Officials with American Pharmacy Cooperative, Inc. (APCI) lauded a U.S. Federal Trade Commission report released today which found that the country’s largest pharmacy benefit managers (PBMs) are raising prescription drug prices for patients and putting America’s locally-owned pharmacies out of business.
PBMs – middlemen in the prescription supply chain – were found to “be profiting by inflating drug costs and squeezing Main Street pharmacies,” the report stated.
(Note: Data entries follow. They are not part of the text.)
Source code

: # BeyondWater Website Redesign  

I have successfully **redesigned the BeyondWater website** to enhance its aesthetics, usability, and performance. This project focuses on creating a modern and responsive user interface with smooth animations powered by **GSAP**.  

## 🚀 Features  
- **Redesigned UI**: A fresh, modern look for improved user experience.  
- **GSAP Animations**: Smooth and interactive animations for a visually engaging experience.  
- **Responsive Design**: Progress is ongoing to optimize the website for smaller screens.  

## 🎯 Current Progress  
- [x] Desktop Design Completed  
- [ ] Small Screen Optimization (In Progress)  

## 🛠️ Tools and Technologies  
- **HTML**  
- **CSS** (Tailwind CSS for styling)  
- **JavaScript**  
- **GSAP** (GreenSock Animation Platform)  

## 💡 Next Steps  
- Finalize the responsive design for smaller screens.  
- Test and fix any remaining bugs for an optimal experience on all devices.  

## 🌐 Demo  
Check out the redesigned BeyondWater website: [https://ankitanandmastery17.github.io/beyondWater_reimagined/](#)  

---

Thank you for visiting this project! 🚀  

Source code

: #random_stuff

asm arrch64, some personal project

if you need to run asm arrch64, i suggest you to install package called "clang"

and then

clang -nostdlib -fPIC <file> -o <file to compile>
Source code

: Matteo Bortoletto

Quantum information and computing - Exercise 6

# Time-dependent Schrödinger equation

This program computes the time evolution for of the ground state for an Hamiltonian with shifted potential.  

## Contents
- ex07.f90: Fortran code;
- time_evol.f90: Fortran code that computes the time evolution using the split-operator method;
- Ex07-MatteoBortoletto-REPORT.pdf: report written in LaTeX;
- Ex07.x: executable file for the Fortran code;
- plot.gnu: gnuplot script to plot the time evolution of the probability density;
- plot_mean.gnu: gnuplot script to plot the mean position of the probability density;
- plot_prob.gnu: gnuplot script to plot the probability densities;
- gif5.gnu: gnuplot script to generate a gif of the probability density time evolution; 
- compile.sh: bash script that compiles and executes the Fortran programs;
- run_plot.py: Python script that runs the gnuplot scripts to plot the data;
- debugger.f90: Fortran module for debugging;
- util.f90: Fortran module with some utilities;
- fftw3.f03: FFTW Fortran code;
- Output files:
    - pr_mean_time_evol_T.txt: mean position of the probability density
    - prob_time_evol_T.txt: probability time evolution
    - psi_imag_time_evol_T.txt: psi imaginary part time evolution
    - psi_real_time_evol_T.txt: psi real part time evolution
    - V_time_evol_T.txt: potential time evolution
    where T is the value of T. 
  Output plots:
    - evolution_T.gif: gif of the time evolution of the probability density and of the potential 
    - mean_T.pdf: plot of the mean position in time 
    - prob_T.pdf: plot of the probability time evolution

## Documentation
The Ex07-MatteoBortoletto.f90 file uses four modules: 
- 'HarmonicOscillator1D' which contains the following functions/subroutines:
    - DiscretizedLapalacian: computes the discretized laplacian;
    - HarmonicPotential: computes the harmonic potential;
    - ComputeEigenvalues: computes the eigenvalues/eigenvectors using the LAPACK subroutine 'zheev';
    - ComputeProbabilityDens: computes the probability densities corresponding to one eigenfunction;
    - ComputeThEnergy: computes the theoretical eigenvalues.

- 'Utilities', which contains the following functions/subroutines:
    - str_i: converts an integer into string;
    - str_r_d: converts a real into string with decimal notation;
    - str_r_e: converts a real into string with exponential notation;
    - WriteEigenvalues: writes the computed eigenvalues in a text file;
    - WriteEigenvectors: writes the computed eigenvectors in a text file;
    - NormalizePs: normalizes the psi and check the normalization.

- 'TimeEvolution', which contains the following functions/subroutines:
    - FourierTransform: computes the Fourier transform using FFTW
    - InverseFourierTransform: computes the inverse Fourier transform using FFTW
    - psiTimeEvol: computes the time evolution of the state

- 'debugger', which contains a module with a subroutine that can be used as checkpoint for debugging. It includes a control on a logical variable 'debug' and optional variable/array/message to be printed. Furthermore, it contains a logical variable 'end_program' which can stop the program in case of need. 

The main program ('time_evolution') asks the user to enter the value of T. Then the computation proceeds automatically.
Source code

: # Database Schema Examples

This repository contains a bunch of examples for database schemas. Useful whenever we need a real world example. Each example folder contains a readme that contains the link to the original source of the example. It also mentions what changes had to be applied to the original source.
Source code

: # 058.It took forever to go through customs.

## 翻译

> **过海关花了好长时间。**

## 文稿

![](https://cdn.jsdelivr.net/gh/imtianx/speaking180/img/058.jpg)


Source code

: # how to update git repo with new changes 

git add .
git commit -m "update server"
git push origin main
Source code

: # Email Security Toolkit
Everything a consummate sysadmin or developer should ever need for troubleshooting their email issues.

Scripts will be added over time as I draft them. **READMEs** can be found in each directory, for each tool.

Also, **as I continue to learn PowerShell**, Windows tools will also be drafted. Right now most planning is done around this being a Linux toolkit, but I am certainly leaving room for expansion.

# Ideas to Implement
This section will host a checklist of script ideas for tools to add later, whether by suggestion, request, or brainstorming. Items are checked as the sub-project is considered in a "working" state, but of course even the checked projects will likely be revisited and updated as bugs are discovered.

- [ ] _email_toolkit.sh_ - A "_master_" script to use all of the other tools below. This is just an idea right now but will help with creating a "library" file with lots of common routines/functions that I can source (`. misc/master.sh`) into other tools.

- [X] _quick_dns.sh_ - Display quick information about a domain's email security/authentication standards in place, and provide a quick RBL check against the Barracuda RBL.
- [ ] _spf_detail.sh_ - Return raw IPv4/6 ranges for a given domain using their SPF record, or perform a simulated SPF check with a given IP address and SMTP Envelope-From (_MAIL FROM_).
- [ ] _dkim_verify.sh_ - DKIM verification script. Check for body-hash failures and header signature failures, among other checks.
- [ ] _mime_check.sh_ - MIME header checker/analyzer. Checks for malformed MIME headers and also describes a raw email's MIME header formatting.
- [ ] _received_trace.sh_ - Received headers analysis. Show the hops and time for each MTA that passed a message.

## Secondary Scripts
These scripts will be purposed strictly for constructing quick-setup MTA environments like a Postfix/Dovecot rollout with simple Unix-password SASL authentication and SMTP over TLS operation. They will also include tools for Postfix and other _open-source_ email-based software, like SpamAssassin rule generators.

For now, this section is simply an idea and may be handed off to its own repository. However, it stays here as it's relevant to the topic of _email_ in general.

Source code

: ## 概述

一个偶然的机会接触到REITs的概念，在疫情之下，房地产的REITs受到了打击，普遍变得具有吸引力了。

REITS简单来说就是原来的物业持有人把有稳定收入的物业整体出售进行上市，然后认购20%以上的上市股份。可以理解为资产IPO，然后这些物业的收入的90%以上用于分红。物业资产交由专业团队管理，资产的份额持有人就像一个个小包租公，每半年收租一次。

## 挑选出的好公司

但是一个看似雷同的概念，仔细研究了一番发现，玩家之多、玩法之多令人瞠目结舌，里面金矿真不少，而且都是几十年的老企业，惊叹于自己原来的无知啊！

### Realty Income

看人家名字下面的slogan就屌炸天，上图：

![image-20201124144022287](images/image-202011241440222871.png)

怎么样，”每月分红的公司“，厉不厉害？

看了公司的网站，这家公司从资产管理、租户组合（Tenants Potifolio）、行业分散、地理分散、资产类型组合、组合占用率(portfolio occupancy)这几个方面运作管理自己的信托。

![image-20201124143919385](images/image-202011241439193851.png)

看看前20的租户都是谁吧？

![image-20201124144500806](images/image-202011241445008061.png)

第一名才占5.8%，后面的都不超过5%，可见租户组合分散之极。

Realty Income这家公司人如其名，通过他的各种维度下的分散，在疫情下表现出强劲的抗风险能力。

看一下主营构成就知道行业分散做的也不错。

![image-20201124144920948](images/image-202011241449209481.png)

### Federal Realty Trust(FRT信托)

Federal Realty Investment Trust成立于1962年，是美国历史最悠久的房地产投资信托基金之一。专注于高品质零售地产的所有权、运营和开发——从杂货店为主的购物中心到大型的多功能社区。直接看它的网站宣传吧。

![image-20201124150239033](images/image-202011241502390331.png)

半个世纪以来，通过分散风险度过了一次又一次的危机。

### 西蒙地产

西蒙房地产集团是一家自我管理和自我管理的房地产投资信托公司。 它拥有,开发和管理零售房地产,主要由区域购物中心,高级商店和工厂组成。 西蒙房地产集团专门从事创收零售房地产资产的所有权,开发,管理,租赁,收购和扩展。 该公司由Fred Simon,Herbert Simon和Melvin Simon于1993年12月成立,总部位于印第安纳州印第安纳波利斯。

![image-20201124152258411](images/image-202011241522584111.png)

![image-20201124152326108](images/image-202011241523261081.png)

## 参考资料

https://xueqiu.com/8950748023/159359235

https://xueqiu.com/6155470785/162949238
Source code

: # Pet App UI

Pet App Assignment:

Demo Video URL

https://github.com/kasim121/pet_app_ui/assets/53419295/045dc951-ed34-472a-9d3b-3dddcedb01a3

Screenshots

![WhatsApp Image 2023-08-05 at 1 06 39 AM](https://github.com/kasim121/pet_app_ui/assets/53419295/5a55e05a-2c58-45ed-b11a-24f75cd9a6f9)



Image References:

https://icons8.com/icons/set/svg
In a statement accompanying the report, FTC Chair Lina Khan said that the report “lays out how dominant pharmacy benefit managers can hike the cost of drugs — including overcharging patients for cancer drugs.” Khan added that the report “also details how PBMs can squeeze independent pharmacies that many Americans — especially those in rural communities — depend on for essential care.”
“We applaud the hard work the FTC has done for the past two years in its investigation into abusive PBM practices and are proud to have had the opportunity to provide insights into PBM practices to their team,” said APCI CEO Tim Hamrick. “Today’s report details what we have been saying for years: PBMs increase prescription prices for patients; cost taxpayers billions of dollars each year; and largely reimburse independent pharmacies below cost for medications, forcing locally-owned pharmacies to shutter their doors and reduce access for patients across the country.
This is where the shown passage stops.